_Instructions for the task:_ Retype, word for word, every line from the one holding "- agregar un" through the one holding "- agregar formulario para añadir una receta" in the entries below, both included, and only those lines.

[Records excerpted from a collection]
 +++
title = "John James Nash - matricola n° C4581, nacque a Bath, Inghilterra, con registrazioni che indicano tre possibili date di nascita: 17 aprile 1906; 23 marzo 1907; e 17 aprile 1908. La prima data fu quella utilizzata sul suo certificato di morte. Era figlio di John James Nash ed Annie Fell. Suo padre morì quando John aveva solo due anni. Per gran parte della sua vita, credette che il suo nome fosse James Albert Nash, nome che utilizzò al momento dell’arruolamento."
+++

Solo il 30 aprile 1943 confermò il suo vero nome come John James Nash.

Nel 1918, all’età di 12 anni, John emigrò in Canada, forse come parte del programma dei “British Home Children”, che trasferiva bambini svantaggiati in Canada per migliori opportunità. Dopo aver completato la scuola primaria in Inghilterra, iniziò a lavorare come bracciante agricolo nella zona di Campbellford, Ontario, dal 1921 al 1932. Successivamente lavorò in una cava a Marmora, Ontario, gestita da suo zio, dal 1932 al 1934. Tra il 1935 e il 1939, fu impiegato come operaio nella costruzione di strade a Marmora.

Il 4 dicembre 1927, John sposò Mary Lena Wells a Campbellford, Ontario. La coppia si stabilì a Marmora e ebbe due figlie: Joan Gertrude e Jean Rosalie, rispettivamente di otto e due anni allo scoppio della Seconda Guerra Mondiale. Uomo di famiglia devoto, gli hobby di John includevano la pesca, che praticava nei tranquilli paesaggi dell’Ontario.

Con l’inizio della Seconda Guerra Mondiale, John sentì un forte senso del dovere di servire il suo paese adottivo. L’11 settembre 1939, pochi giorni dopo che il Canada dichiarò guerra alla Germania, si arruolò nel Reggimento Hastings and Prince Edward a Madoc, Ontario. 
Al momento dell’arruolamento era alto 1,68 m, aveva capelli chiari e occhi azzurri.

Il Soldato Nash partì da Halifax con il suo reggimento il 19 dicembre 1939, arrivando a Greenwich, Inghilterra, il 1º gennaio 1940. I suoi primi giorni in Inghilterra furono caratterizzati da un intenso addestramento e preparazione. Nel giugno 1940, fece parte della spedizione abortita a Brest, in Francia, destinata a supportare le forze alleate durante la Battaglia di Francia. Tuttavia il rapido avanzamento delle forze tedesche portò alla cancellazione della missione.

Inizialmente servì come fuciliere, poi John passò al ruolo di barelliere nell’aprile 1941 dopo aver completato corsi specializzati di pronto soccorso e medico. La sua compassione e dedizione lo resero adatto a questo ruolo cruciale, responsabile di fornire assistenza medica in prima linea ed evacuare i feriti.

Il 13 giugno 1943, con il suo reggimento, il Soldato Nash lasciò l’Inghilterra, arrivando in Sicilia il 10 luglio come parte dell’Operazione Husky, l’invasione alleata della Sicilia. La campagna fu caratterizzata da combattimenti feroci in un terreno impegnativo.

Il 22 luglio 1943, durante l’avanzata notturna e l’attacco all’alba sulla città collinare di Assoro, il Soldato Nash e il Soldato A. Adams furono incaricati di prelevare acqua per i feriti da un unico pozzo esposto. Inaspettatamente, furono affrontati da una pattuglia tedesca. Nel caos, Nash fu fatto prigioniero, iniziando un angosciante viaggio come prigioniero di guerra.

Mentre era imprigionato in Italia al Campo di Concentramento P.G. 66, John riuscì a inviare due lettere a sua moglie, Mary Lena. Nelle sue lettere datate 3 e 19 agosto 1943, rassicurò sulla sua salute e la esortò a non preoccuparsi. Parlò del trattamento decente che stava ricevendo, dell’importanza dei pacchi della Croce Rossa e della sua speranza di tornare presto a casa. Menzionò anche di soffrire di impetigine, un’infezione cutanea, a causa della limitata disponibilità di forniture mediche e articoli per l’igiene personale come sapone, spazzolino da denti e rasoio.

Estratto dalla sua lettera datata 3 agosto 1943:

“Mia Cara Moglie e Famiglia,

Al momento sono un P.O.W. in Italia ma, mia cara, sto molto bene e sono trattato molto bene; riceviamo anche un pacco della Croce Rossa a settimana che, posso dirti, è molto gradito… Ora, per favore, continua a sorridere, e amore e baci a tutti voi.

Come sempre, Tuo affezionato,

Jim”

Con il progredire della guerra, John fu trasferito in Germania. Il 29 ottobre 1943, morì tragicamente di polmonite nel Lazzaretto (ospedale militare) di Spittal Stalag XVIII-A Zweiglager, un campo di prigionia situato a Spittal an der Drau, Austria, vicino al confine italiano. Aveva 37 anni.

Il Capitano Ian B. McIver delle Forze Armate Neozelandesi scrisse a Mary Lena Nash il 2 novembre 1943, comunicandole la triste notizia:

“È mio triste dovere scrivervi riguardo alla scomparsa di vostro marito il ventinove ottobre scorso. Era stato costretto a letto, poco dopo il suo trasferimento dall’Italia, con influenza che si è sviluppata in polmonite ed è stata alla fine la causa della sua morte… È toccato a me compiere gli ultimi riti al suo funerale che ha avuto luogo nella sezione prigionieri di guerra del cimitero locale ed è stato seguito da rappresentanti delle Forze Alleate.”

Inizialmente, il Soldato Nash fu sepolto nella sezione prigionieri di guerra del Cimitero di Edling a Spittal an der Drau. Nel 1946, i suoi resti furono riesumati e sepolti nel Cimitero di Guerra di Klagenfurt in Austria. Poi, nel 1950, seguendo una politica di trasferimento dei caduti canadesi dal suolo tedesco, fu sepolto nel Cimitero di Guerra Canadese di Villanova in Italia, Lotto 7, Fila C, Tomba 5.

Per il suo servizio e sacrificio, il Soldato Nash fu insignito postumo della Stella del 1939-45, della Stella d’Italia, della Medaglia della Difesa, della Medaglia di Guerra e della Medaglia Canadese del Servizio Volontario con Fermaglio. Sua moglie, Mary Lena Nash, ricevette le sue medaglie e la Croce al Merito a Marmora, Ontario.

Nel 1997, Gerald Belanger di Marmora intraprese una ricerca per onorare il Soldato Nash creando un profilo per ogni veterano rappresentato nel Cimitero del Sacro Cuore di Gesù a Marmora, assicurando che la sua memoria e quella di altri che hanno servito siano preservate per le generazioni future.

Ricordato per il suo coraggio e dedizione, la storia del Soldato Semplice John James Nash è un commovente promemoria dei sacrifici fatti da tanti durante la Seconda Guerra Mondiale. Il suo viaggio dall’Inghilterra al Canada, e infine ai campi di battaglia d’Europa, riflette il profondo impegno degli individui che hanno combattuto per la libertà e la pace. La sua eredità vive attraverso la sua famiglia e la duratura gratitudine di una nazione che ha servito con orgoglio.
==
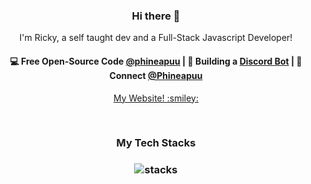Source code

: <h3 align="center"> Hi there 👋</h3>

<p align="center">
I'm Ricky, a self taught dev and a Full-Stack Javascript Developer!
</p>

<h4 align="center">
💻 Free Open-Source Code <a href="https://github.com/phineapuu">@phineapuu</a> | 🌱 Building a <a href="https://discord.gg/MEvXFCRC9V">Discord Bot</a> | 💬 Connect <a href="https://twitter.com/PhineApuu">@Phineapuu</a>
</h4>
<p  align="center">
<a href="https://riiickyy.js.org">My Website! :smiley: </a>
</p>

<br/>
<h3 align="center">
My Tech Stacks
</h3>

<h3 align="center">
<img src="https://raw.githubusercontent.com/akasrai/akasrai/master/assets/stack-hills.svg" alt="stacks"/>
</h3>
* * *
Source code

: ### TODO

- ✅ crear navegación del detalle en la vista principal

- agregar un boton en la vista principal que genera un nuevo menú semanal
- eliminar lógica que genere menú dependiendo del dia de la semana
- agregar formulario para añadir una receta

_Solved problem:_
- agregar un boton en la vista principal que genera un nuevo menú semanal
- eliminar lógica que genere menú dependiendo del dia de la semana
- agregar formulario para añadir una receta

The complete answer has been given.